審査委員会奨励賞第5回サステナブル建築賞(事務所建築部門)
「第一生命新大井事業所」
建築主 | 第一生命保険(株) |
設計者 | (株)竹中工務店 |
施工者 | (株)竹中工務店・日本建設(株)共同企業体 |
建設地 | 神奈川県足柄上郡大井町 |
構造 | RC造、SRC造、S造 |
階数 | 地上4階地下1階塔屋1階 |
延床面積 | 44,488m2 |
講評
本作品は東名高速道路のインター近くにあった旧事業所の機能の一部を担う新事業所として、酒匂川に近い住宅や農地の多い平坦地に建てられた郊外型オフィスである。計画に当たり、①周辺環境との調和、②快適性生産性向上、③ZEBへのソリューション、という3つの課題に対して、よく練られた根源的な取り組みをしている。

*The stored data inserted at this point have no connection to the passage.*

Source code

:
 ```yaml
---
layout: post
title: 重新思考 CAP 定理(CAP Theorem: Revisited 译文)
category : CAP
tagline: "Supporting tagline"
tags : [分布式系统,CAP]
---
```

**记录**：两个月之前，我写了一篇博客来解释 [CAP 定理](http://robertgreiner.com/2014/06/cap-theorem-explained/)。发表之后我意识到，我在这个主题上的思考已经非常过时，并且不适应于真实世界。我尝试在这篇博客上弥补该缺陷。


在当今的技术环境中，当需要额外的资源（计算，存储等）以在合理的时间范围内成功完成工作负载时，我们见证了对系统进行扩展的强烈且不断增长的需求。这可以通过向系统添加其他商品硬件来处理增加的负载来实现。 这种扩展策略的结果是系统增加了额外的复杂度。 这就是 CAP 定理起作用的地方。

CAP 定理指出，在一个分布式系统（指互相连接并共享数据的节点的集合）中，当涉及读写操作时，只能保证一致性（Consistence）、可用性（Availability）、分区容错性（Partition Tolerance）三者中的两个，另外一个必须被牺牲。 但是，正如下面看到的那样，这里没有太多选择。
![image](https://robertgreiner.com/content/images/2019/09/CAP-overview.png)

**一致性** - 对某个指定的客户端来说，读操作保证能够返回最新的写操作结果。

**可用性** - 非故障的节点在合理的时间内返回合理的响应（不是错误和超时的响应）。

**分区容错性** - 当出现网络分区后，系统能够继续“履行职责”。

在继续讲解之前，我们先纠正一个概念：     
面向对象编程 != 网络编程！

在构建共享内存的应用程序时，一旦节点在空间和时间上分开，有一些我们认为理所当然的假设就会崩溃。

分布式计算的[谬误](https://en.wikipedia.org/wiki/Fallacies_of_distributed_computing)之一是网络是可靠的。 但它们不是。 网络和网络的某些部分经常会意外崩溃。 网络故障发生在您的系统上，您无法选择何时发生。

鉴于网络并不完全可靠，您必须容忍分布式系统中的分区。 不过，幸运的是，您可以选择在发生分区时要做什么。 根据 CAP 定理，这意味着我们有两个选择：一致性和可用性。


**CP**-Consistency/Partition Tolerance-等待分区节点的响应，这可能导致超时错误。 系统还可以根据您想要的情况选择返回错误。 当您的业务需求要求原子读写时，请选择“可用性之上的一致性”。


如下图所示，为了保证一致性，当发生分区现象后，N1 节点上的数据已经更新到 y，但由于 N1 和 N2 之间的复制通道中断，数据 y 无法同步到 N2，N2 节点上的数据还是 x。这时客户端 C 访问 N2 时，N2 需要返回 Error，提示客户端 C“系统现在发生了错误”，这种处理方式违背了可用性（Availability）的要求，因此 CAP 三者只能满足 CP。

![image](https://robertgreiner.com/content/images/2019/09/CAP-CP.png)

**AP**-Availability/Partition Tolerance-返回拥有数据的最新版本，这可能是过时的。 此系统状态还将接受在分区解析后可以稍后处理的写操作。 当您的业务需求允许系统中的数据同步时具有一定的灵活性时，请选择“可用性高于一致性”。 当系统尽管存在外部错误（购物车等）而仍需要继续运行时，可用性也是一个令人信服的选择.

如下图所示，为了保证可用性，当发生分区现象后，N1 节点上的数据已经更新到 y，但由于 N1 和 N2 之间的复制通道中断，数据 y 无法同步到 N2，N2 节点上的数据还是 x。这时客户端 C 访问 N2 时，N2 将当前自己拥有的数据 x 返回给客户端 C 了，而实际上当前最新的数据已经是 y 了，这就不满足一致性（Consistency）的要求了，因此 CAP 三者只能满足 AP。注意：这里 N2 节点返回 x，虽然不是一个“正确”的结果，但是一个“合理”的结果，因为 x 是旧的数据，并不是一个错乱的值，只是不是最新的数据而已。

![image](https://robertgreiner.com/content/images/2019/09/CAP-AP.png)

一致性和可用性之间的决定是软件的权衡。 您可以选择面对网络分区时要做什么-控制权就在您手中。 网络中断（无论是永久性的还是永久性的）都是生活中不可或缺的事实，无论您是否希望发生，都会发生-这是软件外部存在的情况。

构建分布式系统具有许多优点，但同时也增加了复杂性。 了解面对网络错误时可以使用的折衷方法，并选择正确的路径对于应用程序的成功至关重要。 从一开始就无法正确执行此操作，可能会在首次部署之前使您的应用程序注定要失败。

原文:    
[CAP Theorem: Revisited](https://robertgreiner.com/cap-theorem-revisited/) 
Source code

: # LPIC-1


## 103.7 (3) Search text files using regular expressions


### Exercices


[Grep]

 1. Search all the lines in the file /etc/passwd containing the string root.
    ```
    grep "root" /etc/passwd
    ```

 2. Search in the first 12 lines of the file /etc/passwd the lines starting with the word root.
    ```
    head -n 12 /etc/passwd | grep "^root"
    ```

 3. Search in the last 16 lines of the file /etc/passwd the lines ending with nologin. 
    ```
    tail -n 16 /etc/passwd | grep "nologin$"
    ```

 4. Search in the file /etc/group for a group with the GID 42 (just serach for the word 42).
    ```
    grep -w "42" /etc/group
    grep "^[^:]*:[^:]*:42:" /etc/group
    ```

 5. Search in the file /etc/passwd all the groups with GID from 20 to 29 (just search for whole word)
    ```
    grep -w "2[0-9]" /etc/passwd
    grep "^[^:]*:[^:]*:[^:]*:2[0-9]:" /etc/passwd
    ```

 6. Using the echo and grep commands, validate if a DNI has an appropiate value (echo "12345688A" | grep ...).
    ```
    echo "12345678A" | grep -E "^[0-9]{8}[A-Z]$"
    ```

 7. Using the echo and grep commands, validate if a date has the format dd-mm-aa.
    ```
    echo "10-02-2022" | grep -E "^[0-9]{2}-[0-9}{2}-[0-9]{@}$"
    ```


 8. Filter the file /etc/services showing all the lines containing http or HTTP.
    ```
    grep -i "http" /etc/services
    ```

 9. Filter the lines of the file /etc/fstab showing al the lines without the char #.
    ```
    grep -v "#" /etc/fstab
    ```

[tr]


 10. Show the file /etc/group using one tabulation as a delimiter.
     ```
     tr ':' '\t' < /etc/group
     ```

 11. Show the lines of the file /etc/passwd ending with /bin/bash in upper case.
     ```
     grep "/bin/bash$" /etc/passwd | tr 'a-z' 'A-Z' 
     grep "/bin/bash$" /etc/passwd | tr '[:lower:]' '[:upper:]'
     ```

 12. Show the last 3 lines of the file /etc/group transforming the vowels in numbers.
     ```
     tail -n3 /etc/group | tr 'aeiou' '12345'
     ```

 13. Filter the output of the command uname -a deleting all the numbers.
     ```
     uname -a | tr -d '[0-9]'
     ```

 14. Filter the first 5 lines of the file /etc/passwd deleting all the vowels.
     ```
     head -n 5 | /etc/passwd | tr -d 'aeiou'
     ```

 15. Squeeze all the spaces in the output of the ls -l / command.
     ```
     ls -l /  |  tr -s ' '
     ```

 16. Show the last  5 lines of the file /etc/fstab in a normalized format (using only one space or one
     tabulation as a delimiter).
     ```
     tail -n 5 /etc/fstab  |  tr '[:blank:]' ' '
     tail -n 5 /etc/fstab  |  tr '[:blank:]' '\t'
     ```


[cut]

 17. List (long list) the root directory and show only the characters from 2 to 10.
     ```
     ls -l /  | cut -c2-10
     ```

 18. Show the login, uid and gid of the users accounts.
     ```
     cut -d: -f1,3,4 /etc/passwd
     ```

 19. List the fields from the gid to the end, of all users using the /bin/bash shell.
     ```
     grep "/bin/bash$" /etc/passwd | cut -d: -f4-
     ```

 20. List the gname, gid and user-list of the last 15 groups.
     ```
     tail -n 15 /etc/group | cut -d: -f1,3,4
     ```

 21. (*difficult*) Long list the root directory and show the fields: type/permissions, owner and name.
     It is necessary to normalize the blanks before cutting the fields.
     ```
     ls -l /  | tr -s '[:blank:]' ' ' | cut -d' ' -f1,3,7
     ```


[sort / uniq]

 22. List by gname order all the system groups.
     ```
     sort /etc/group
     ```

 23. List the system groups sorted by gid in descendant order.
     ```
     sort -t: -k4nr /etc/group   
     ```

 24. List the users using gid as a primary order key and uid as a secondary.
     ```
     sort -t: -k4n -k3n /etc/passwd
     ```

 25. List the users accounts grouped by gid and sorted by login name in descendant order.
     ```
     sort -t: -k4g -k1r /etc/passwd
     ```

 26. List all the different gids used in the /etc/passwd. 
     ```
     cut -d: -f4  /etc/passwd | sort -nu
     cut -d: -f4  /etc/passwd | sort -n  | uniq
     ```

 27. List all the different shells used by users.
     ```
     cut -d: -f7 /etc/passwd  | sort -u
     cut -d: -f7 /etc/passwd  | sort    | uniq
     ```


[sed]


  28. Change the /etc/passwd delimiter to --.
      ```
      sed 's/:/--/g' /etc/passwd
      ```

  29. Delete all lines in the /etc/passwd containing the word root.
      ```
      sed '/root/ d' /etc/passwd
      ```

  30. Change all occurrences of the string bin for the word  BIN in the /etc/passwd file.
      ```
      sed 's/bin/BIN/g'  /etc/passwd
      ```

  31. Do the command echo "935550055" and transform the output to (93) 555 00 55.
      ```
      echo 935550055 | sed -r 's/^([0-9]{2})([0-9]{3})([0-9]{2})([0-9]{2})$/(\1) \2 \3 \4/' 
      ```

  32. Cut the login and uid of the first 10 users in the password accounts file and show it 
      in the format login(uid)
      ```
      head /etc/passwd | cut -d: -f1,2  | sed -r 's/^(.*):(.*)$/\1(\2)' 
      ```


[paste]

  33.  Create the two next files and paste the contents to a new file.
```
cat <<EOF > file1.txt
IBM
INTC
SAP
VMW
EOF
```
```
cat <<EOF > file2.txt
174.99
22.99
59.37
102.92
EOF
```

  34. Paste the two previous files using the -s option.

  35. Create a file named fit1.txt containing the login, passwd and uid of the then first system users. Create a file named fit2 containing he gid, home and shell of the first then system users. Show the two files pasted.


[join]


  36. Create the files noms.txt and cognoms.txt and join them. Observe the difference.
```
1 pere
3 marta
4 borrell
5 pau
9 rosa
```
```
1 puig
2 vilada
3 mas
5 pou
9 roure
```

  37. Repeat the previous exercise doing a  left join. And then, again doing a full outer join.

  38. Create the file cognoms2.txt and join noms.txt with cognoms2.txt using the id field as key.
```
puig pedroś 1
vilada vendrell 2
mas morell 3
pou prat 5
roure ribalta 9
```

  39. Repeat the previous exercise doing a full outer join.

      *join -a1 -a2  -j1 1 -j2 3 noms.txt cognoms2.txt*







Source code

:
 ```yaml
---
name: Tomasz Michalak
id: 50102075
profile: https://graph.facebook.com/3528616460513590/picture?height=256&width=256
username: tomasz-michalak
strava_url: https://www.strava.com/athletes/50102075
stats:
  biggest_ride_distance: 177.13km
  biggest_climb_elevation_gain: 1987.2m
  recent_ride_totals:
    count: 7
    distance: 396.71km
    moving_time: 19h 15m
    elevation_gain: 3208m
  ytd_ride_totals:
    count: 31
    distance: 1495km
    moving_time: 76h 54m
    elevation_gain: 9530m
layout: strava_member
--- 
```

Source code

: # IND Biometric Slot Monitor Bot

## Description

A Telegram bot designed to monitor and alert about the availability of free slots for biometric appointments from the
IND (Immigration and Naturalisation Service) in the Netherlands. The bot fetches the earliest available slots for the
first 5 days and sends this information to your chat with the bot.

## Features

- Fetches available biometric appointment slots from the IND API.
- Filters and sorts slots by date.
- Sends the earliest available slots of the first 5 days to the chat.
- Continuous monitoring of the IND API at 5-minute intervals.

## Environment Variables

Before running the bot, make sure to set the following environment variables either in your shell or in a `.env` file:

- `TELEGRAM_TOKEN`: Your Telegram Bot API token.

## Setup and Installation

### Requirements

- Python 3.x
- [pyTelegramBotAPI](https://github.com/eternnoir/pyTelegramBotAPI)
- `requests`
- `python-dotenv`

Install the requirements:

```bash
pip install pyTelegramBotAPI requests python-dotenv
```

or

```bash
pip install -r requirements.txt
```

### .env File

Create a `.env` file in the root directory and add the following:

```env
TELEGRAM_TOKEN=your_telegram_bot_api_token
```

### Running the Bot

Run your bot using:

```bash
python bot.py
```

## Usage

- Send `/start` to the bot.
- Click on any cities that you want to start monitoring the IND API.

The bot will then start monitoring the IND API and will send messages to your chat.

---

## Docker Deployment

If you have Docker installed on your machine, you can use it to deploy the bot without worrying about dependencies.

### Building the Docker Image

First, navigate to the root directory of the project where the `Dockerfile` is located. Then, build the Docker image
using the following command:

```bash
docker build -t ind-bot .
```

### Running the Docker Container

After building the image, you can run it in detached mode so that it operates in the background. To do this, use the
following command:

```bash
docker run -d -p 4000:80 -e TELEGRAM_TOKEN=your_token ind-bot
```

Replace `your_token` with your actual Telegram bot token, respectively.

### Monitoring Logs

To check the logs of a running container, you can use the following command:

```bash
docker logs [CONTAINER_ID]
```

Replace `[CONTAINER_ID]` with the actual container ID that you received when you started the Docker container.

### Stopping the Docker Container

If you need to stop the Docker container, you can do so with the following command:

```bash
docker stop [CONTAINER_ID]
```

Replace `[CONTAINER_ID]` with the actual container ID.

本作品は生命保険会社の事業所という非常にセキュリティレベルの高い建物でありながら、排他的にせず、逆に「建築を開く」という手法で、周辺環境の一部として融け込む謙虚さを持っている。最近のサステナブルと称する建築では、環境が持つポテンシャルを強圧的に搾取するかのような自然エネルギーの利用の仕方が多い。しかし、本作品のような謙虚な姿勢は、今後の我が国独自のサステナブル建築の在り方を示す先駆けとして、高く評価することができる。
さらに、ことさら奇を衒わずに意外とシンプルでオーソドックスな建築手法を丁寧に選りすぐってこれらの目標を達成していることも、評価に値する。エネルギー収支としては、既にnearly ZEBの領域に達しているが、今後の改修でnet ZEBへの進化も視野に入っている。往々にして複雑怪奇なものは想定通りに運用されないという事実を考えると、これはサステナブル建築の本義かも知れない。
現地審査の説明に、本作品の発想のひとつに「エコの究極は小学校」という説明があったのが印象深い。全体的に過剰な作り込みを避けたロバスト性の高い建築に仕上がっており、そこで働く人々の満足感が非常に高いことも、将来長いあいだ精気を放ち続けることができる真のサステナブル建築の証である。